Planning and creating a School Wellness Constitution is a simple way for schools to think about what they can do to promote health and then put it down in writing.  If you’re interested in creating a wellness constitution for your school, please contact Ellie Morris, School Health Liaison with the Chatham County Public Health Department at or 919-545-8514.

Wednesday, March 2, 2011

Chatham County Schools and the Chef Challenge: "A Tasty Collaboration" by Superintendent Robert Logan

Robert Logan photoThe participation of Chatham County Schools in the 2011 Chef Challenge is an exciting opportunity for our students to be treated to food prepared in partnership with outstanding local chefs.  In addition to having a “tasty treat,” students will also be able to learn about a potential career path through the experience.

A Historical Perspective
During World War II the military encountered recruits experiencing problems associated with inadequate nutrition that made them unfit for service.  Because of this, the National School Lunch Program was established under the National School Lunch Act, signed by President Harry Truman in 1946.  Since then the program has provided low-cost or free meals to students across the nation. 

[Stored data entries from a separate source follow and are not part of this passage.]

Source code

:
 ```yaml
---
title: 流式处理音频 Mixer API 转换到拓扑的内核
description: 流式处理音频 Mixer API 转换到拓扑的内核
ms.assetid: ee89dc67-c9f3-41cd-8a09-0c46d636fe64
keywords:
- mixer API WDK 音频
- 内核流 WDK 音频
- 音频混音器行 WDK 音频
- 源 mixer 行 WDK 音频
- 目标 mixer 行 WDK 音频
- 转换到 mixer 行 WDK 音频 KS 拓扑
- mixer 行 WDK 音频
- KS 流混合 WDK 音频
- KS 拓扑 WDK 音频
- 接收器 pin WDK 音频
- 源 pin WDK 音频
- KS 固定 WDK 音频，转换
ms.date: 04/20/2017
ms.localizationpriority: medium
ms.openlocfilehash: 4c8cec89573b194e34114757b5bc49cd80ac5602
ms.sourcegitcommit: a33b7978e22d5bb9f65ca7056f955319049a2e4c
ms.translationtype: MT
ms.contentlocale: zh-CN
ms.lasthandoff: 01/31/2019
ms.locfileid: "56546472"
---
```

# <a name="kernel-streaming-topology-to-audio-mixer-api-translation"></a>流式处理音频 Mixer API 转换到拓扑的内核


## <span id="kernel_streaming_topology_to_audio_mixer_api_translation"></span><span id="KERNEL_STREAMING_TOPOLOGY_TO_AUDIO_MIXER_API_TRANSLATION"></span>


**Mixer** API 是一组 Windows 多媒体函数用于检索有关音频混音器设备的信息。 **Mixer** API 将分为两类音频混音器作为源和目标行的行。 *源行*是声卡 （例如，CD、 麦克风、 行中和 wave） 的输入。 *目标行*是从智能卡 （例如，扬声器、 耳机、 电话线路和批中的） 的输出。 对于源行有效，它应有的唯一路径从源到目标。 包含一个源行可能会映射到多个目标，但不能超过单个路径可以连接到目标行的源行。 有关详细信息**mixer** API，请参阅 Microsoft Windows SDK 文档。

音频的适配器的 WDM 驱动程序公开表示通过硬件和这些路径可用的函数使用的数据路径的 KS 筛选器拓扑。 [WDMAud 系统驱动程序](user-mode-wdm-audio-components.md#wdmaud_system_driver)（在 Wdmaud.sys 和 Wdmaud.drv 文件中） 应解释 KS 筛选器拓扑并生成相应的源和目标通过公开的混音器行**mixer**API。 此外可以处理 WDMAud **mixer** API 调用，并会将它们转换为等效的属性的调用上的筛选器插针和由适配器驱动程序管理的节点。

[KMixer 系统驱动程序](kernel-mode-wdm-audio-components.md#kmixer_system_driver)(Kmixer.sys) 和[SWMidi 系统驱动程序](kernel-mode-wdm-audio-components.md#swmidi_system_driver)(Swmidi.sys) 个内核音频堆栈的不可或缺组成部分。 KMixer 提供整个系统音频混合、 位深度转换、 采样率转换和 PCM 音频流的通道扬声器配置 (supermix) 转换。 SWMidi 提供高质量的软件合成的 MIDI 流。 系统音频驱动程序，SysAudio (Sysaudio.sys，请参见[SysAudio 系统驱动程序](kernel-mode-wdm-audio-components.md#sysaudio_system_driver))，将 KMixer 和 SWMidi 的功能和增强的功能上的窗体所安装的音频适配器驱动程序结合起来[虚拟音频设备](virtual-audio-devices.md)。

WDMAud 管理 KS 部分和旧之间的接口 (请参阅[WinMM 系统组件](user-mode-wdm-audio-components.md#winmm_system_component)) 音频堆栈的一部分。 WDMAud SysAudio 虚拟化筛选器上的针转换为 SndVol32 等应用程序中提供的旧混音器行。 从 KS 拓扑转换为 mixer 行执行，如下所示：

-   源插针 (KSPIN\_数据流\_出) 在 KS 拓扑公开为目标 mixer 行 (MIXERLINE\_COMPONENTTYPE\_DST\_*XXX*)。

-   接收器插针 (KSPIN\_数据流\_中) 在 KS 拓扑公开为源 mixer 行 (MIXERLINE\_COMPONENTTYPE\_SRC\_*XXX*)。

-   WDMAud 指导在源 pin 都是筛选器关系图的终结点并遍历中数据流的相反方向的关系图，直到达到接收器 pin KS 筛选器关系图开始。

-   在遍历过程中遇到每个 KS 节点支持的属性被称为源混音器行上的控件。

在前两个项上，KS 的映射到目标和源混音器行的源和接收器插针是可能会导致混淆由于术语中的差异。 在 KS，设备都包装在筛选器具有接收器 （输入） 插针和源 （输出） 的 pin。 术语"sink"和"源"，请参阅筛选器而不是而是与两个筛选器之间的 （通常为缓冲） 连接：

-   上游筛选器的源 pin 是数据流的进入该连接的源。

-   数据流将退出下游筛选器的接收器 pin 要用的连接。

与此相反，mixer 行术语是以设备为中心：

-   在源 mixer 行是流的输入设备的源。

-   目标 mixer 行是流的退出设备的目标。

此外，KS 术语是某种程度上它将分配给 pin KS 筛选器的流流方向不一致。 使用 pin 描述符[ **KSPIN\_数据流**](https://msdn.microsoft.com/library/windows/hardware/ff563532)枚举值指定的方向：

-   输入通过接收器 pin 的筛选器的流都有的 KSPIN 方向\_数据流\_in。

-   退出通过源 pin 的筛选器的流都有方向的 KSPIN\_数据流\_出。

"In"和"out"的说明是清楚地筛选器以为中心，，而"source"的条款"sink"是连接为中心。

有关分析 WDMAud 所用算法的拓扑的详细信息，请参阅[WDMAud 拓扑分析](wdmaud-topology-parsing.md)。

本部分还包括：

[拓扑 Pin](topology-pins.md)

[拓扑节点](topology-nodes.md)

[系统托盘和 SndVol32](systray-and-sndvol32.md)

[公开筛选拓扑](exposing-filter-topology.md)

The Challenges of School Lunch Programs
Unfortunately, over the years school cafeteria food often reflected the trends of society, which, in addition to healthy fruit and vegetable offerings, also included fast food favorites and fried foods.  Across the nation concern has arisen as obesity levels in our children and young people increase.  Medical issues, overall health and activity level of today’s youth is something we, as parents and educators, must do our part to address.  A MSNBC article in April of 2010 focused on concerns retired military officers have at the obesity level of today’s recruits, the opposite problem officers encountered in the 1940’s:

At the district and school levels, Chatham County Schools has put initiatives in place to model healthful living.  These include staff and student wellness programs, district food and wellness policies, and changes in school cafeteria procedures.  Strong efforts over the past few years have led to foods being baked instead of fried, salt removed from food, and little, if any, beverages with sugar being available in cafeterias.  Fresh fruits and vegetables, purchased from local vendors whenever possible, are used frequently.  Students are encouraged to try new foods, even just a taste initially, to promote choices above the favorite pizza and French fries.

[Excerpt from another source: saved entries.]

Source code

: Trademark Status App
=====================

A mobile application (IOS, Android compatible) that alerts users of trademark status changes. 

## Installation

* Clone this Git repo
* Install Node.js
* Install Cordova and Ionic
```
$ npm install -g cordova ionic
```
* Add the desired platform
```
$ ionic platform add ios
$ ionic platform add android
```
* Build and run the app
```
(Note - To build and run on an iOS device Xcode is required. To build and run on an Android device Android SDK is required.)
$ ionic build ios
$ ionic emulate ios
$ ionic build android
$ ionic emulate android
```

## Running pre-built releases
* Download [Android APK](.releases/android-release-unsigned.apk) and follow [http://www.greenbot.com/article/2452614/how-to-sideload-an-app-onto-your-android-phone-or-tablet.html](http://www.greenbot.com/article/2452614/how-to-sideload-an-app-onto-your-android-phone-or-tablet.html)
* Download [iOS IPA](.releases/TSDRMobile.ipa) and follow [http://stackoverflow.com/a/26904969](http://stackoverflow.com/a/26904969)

One of our current challenges is balancing healthy food that contains less preservatives and fats with food that appeals to the palates of our students.  Through the partnership with successful local chefs, we can tap into their expertise using spices and flavor combinations that find that balance.  We look forward to this spring’s Chatham County Chef Challenge and appreciate the opportunity to be one of the many partners in this endeavor.